Using python-pachyderm
with Pachyderm IDE¶
If you deployed Pachyderm IDE, the python-pachyderm
client is preinstalled in your Pachyderm IDE instance This section describes a few basic operations that you can execute from Pachyderm IDE to interact with Pachyderm.
After you log in, use the python-pachyderm client API to manage Pachyderm directly from your Jupyter notebook.
You need to create a new Notebook and add your code in a new cell. To run your code, click the Run button.
The following code initializes the Python Pachyderm client in Pachyderm IDE:
import python_pachyderm
client = python_pachyderm.Client.new_in_cluster()
Note
This function is different from the function you'd call locally.
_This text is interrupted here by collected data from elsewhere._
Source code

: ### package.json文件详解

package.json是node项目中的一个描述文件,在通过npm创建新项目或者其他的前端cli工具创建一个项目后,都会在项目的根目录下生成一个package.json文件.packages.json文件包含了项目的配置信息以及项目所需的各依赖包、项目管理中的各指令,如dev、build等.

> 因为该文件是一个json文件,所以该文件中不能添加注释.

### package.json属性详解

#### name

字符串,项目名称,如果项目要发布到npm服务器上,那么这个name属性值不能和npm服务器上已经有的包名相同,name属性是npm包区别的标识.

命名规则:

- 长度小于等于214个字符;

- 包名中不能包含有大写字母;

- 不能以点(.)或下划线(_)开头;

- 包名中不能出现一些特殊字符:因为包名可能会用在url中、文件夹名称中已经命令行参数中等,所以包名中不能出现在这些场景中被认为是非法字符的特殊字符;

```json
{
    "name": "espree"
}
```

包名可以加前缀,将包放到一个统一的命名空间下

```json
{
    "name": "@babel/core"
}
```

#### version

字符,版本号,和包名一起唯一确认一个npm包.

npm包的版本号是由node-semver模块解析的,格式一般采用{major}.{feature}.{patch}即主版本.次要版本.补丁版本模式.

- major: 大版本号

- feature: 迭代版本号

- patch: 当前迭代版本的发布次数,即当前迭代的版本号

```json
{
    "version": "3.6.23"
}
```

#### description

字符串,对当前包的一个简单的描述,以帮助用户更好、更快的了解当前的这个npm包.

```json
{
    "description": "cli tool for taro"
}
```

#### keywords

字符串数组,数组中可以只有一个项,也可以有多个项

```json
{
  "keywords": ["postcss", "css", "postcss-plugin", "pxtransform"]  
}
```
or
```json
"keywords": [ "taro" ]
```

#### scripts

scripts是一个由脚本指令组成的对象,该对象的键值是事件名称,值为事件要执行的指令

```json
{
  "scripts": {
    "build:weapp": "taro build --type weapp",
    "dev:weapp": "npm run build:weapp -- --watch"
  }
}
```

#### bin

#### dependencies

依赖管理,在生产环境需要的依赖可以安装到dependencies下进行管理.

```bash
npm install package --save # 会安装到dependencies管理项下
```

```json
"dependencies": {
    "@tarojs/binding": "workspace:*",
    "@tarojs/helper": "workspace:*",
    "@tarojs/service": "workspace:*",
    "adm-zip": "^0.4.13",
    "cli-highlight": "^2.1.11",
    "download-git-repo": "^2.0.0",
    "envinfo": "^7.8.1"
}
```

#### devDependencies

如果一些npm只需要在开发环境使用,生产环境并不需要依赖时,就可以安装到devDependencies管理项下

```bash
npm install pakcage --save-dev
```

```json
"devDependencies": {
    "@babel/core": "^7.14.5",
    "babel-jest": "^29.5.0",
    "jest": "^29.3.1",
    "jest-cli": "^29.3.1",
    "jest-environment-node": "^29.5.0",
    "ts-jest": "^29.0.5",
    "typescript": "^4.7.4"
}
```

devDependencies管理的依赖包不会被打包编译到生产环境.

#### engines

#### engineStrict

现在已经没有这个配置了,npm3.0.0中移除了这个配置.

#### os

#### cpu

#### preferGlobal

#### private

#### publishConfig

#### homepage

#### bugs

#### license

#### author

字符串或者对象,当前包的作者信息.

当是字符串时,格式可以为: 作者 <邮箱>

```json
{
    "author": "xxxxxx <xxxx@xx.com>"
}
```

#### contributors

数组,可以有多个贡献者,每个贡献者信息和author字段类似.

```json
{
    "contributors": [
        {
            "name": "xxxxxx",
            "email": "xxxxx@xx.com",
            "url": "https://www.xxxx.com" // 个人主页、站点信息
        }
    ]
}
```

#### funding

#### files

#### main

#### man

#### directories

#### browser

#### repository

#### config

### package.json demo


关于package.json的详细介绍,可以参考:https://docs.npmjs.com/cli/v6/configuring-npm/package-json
For example, you can check the current user by running the following code:
import python_pachyderm
client = python_pachyderm.Client.new_in_cluster()
print(client.who_am_i())
The following screenshot demonstrates how this looks in Pachyderm IDE:
Note
If you have not enabled Pachyderm authentication, this code returns an error.
Create a Pipeline¶
As discussed in Difference in Pipeline Creation Methods, you can use the standard create_pipeline
method or create_python_pipeline
function to create Pachyderm pipelines in Pachyderm IDE. Depending on your choice, use one of the following examples to create a pipeline:
- By using the
create_python_pipeline
method:
import python_pachyderm
client = python_pachyderm.Client.new_in_cluster()
def relpath(path):
return os.path.join(os.path.dirname(os.path.abspath(__file__)), path)
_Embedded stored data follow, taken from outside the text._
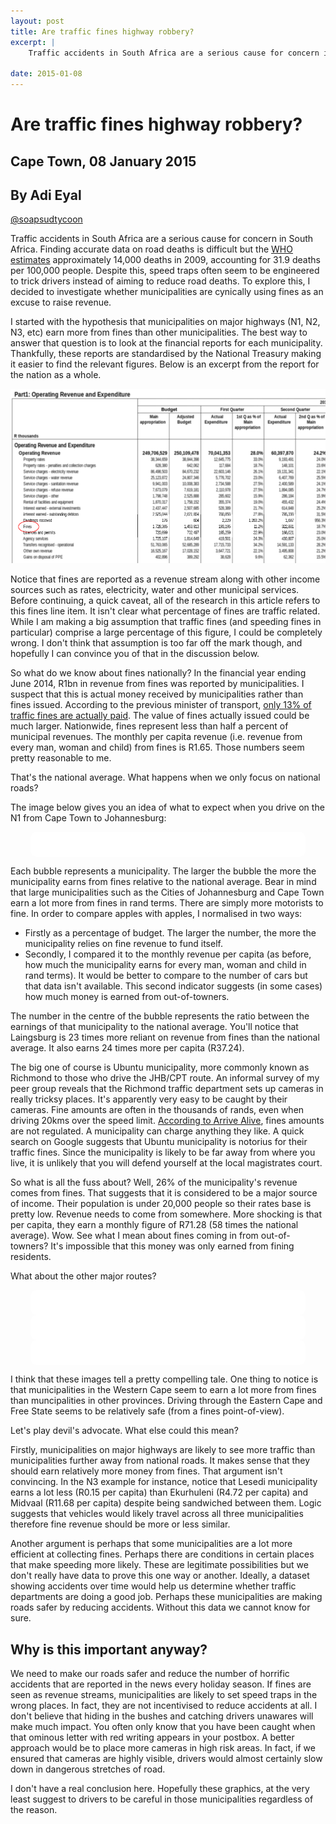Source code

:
```yaml
---
layout: post
title: Are traffic fines highway robbery?
excerpt: |
    Traffic accidents in South Africa are a serious cause for concern in South Africa. In 2009, traffic accidents accounted for 31.9 deaths per 100,000 people. Despite this, speed traps often seem to be engineered to trick drivers instead of aiming to reduce road deaths. I decided to investigate whether municipalities are cynically using fines as an excuse to raise revenue.
  
date: 2015-01-08
---
```


# Are traffic fines highway robbery?

## Cape Town, 08 January 2015
## By Adi Eyal
[@soapsudtycoon](https://twitter.com/soapsudtycoon)

<style>
    .roadmap {
        max-width: 400px;
        padding: 20px;
        border-radius: 10px;
        background-color: white;
    }
</style>
Traffic accidents in South Africa are a serious cause for concern in South Africa. Finding accurate data on road deaths is difficult but the [WHO estimates](http://www.who.int/iris/bitstream/10665/78256/1/9789241564564_eng.pdf) approximately 14,000 deaths in 2009, accounting for 31.9 deaths per 100,000 people. Despite this, speed traps often seem to be engineered to trick drivers instead of aiming to reduce road deaths. To explore this, I decided to investigate whether municipalities are cynically using fines as an excuse to raise revenue.

I started with the hypothesis that municipalities on major highways (N1, N2, N3, etc) earn more from fines than other municipalities. The best way to answer that question is to look at the financial reports for each municipality. Thankfully, these reports are standardised by the National Treasury making it easier to find the relevant figures. Below is an excerpt from the report for the nation as a whole.

<img src="/img/traffic-fines/operating-revenue.png"/>

Notice that fines are reported as a revenue stream along with other income sources such as rates, electricity, water and other municipal services. Before continuing, a quick caveat, all of the research in this article refers to this fines line item. It isn't clear what percentage of fines are traffic related. While I am making a big assumption that traffic fines (and speeding fines in particular) comprise a large percentage of this figure, I could be completely wrong. I don't think that assumption is too far off the mark though, and hopefully I can convince you of that in the discussion below.

So what do we know about fines nationally? In the financial year ending June 2014, R1bn in revenue from fines was reported by municipalities. I suspect that this is actual money received by municipalities rather than fines issued. According to the previous minister of transport, [only 13% of traffic fines are actually paid](http://www.iol.co.za/motoring/industry-news/only-13-percent-of-aarto-fines-paid-1.1558886). The value of fines actually issued could be much larger.  Nationwide, fines represent less than half a percent of municipal revenues. The monthly per capita revenue (i.e. revenue from every man, woman and child) from fines is R1.65. Those numbers seem pretty reasonable to me. 

That's the national average. What happens when we only focus on national roads?

The image below gives you an idea of what to expect when you drive on the N1 from Cape Town to Johannesburg:

<center>
    <div id="n1" class="roadmap" style="max-width:400px; padding:20px;"></div>
</center>

Each bubble represents a municipality. The larger the bubble the more the municipality earns from fines relative to the national average. Bear in mind that large municipalities such as the Cities of Johannesburg and Cape Town earn a lot more from fines in rand terms. There are simply more motorists to fine. In order to compare apples with apples, I normalised in two ways:

  - Firstly as a percentage of budget. The larger the number, the more the municipality relies on fine revenue to fund itself.
  - Secondly, I compared it to the monthly revenue per capita (as before, how much the municipality earns for every man, woman and child in rand terms). It would be better to compare to the number of cars but that data isn't available. This second indicator suggests (in some cases) how much money is earned from out-of-towners. 

The number in the centre of the bubble represents the ratio between the earnings of that municipality to the national average. You'll notice that Laingsburg is 23 times more reliant on revenue from fines than the national average. It also earns 24 times more per capita (R37.24). 

The big one of course is Ubuntu municipality, more commonly known as Richmond to those who drive the JHB/CPT route. An informal survey of my peer group reveals that the Richmond traffic department sets up cameras in really tricksy places. It's apparently very easy to be caught by their cameras. Fine amounts are often in the thousands of rands, even when driving 20kms over the speed limit. [According to Arrive Alive](http://carinsurance.arrivealive.co.za/does-the-national-road-traffic-act-stipulate-the-amounts-for-traffic-fines.php), fines amounts are not regulated. A municipality can charge anything they like. A quick search on Google suggests that Ubuntu municipality is notorius for their traffic fines. Since the municipality is likely to be far away from where you live, it is unlikely that you will defend yourself at the local magistrates court. 

So what is all the fuss about? Well, 26% of the municipality's revenue comes from fines. That suggests that it is considered to be a major source of income. Their population is under 20,000 people so their rates base is pretty low. Revenue needs to come from somewhere. More shocking is that per capita, they earn a monthly figure of R71.28 (58 times the national average). Wow. See what I mean about fines coming in from out-of-towners? It's impossible that this money was only earned from fining residents.

What about the other major routes? 

<center>
    <div id="n2" class="roadmap"></div>
</center>

<center>
    <div id="n3" class="roadmap"></div>
</center>

<center>
    <div id="n1p" class="roadmap"></div>
</center>

I think that these images tell a pretty compelling tale. One thing to notice is that municipalities in the Western Cape seem to earn a lot more from fines than muncipalities in other provinces. Driving through the Eastern Cape and Free State seems to be relatively safe (from a fines point-of-view).

Let's play devil's advocate. What else could this mean?

Firstly, municipalities on major highways are likely to see more traffic than municipalities further away from national roads. It makes sense that they should earn relatively more money from fines. That argument isn't convincing. In the N3 example for instance, notice that Lesedi municipality earns a lot less (R0.15 per capita) than Ekurhuleni (R4.72 per capita) and Midvaal (R11.68 per capita) despite being sandwiched between them. Logic suggests that vehicles would likely travel across all three municipalities therefore fine revenue should be more or less similar.

Another argument is perhaps that some municipalities are a lot more efficient at collecting fines. Perhaps there are conditions in certain places that make speeding more likely. These are legitimate possibilities but we don't really have data to prove this one way or another. Ideally, a dataset showing accidents over time would help us determine whether traffic departments are doing a good job. Perhaps these municipalities are making roads safer by reducing accidents. Without this data we cannot know for sure.

## Why is this important anyway?
We need to make our roads safer and reduce the number of horrific accidents that are reported in the news every holiday season. If fines are seen as revenue streams, municipalities are likely to set speed traps in the wrong places. In fact, they are not incentivised to reduce accidents at all. I don't believe that hiding in the bushes and catching drivers unawares will make much impact. You often only know that you have been caught when that ominous letter with red writing appears in your postbox. A better approach would be to place more cameras in high risk areas. In fact, if we ensured that cameras are highly visible, drivers would almost certainly slow down in dangerous stretches of road.

I don't have a real conclusion here. Hopefully these graphics, at the very least suggest to drivers to be careful in those municipalities regardless of the reason.

<script type="text/javascript" src="http://code4sa.org/traffic-fines/citypress/assets/pym.js"></script>
<script>
    var pymParent1 = new pym.Parent('n1', 'http://code4sa.org/traffic-fines/citypress/n1.html', {});
    var pymParent2 = new pym.Parent('n2', 'http://code4sa.org/traffic-fines/citypress/n2.html', {});
    var pymParent3 = new pym.Parent('n3', 'http://code4sa.org/traffic-fines/citypress/n3.html', {});
    var pymParent4 = new pym.Parent('n1p', 'http://code4sa.org/traffic-fines/citypress/n1-polokwane.html', {});
</script>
python_pachyderm.create_python_pipeline(
client,
relpath("test"),
python_pachyderm.Input(pfs=python_pachyderm.PFSInput(glob="/*", repo="input_repo")),
)
client.list_pipeline()
This code likely will not work as is. To run a pipeline, you need to specify main.py
and requirements.txt
files in the root directory of your JupyterHub notebook. For more information, see the OpenCV example.
- By using the
create_pipeline
method:
!!! note The input repository must exist. Therefore, in the code below we first create the repository and then create the pipeline.
import python_pachyderm
client = python_pachyderm.Client.new_in_cluster()
client.create_repo('test')
client.create_pipeline(
"test",
transform=python_pachyderm.Transform(cmd=["python3", "/test.py"], image="mytest/testimage"),
input=python_pachyderm.Input(pfs=python_pachyderm.PFSInput(glob="/", repo="input_repo")),
)
client.list_pipeline()
System response:
pipeline_info {
pipeline {
name: "test"
}
transform {
image: "mytest/testimage"
cmd: "python3"
cmd: "/test.py"
}
created_at {
seconds: 1578520420
nanos: 789017291
}
version: 1
output_branch: "master"
resource_requests {
memory: "64M"
}
input {
pfs {
name: "input_repo"
repo: "input_repo"
branch: "master"
glob: "/"
}
}
cache_size: "64M"
salt: "8e57267114c24419a685e250e0fd491b"
max_queue_size: 1
spec_commit {
repo {
name: "__spec__"
}
id: "c83631246a2142cdb93c7a6e4d16fcd2"
}
datum_tries: 3
}
For more information, see the OpenCV example.
Create a Repository¶
To create a repository, run the following code:
import python_pachyderm
client = python_pachyderm.Client.new_in_cluster()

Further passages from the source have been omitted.